How to stop wasting time fixing broken machine learning pipelines

Carlo Provinciali
Booking.com Data Science
8 min readAug 8, 2022

--

Let me set the scene: it’s Monday morning, and you just came back from a relaxing weekend. You turn on your laptop, excited to get back to exploring new models. Suddenly that weekend feeling is crushed when you start getting error notifications. Your teammates start asking what’s wrong, and then your stakeholders get in touch more urgently.. You have a machine learning pipeline in production, people are relying on those predictions, and your carefully designed system ground to a halt while you were enjoying some well-deserved time off. And worst of all, you have no idea what is causing the issue.

In this blog post, I am going to talk about a few best practices to help with ML pipeline traceability and debuggability, and share the initiatives that we have started at Booking.com to help ML practitioners seamlessly adopt these in their daily work.

Does this scenario sound all too familiar to you? Well, rest assured that you are not the only one. Tracking changes and the way components interact is already complex when working with traditional, deterministic software systems, but the whole situation becomes dramatically more complex when working with ML systems. In fact, with ML models you don’t only have to keep track of code and configurations, but also of data versions, hyperparameters, and, in most cases, there will be semi-random processes that might generate unforeseeable results.

All these moving components can exacerbate the difficulty of figuring out why something is not working, which inevitably causes frustration within the ML community.

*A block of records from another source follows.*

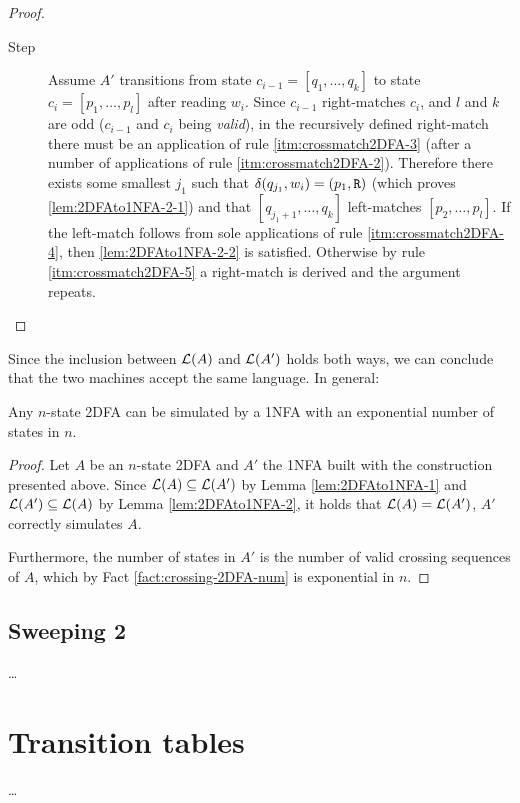 \begin{proof}
\begin{description}
		\item[Step] Assume $A'$ transitions from state $c_{i-1}=[q_1,\dots,q_k]$ to state $c_i=[p_1,\dots,p_l]$ after reading $w_i$.
		      Since $c_{i-1}$ right-matches $c_i$, and $l$ and $k$ are odd ($c_{i-1}$ and $c_i$ being \emph{valid}), in the recursively defined right-match there must be an application of rule \ref{itm:crossmatch2DFA-3} (after a number of applications of rule \ref{itm:crossmatch2DFA-2}).
		      Therefore there exists some smallest $j_1$ such that $\delta(q_{j_1},w_i)=(p_1,\mathtt R)$ (which proves \ref{lem:2DFAto1NFA-2-1}) and that $[q_{j_1+1},\dots,q_k]$ left-matches $[p_2,\dots,p_l]$.
		      If the left-match follows from sole applications of rule \ref{itm:crossmatch2DFA-4}, then \ref{lem:2DFAto1NFA-2-2} is satisfied.
		      Otherwise by rule \ref{itm:crossmatch2DFA-5} a right-match is derived and the argument repeats. \qedhere
	\end{description}
\end{proof}

Since the inclusion between $\mathcal L(A)$ and $\mathcal L(A')$ holds both ways, we can conclude that the two machines accept the same language.
In general:
\begin{thrm}\label{thm:2DFAto1NFA}
	Any $n$-state 2DFA can be simulated by a 1NFA with an exponential number of states in $n$.
\end{thrm}
\begin{proof}
	Let $A$ be an $n$-state 2DFA and $A'$ the 1NFA built with the construction presented above.
	Since $\mathcal L(A)\subseteq\mathcal L(A')$ by Lemma \ref{lem:2DFAto1NFA-1} and $\mathcal L(A')\subseteq\mathcal L(A)$ by Lemma \ref{lem:2DFAto1NFA-2}, it holds that $\mathcal L(A)=\mathcal L(A')$, \ie $A'$ correctly simulates $A$.

	Furthermore, the number of states in $A'$ is the number of valid crossing sequences of $A$, which by Fact \ref{fact:crossing-2DFA-num} is exponential in $n$.
\end{proof}



\subsection{Sweeping 2\DFAs{}}
\dots


\section{Transition tables}
\dots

When you have so many talented and collaborative teams dedicated to solving problems with ML, you don’t want to have them spend the majority of their time tracking down bugs rather than working on the next innovative application. For these reasons, I compiled a list of best practices to help speed up issue resolution and prevent these problems from showing up in the first place.

Know what code runs in your production environment

Why should you care?

Imagine something goes wrong with your model while it tries to make predictions. It is throwing an error saying that your input data has an unexpected format. Nothing unusual … except you are convinced that you fixed that same issue last week. But wait a minute, have your changes been deployed? Which version of your code is currently running in your pipeline? If you can’t answer these questions easily, trying to debug your code might turn into a painful and time consuming process.

What can you do about it?

What if you could neatly break down your code in versions and quickly identify the changes that were introduced with each of them? This way it is much easier to understand why your code that was previously working stopped all of a sudden, and you can always revert back to a previous working version of the code in the worst case. In the meantime, it’s much easier to ensure that your pipelines use the latest working version to avoid the scenario described above.

This can be achieved relatively easily by organizing your code in versioned packages and leveraging git tags. Creating packages means that you are grouping all the different modules and functionalities that make your ML project work in one unit. Much like you’d run an import statement at the beginning of your script to load libraries like pandas and numpy, you can similarly use import statements to get all functionalities you need in your project regardless of whether you are working on your own machine or in another environment. The advantage is that this approach makes it easy to specify which version of your model you want to run in your project requirement file — e.g. my-awesome-ml-model==1.0.0 — and as long as that file is accessible you can immediately know which version of your project is running at the moment. That’s nice, but you might be wondering how this helps you understand which changes were introduced with each version. That’s where git tags come into play; you can tag each version of your package to a specific commit in Git, so you know exactly which code changes were introduced with each version. You could even automate the process by having a CI pipeline that creates the corresponding git tag each time you commit a change to your package version; although, some might feel like it is better to keep this process manual. By adopting packages and git tags, you can easily figure out which version of the code is running at any point in time and which specific changes were introduced in that version.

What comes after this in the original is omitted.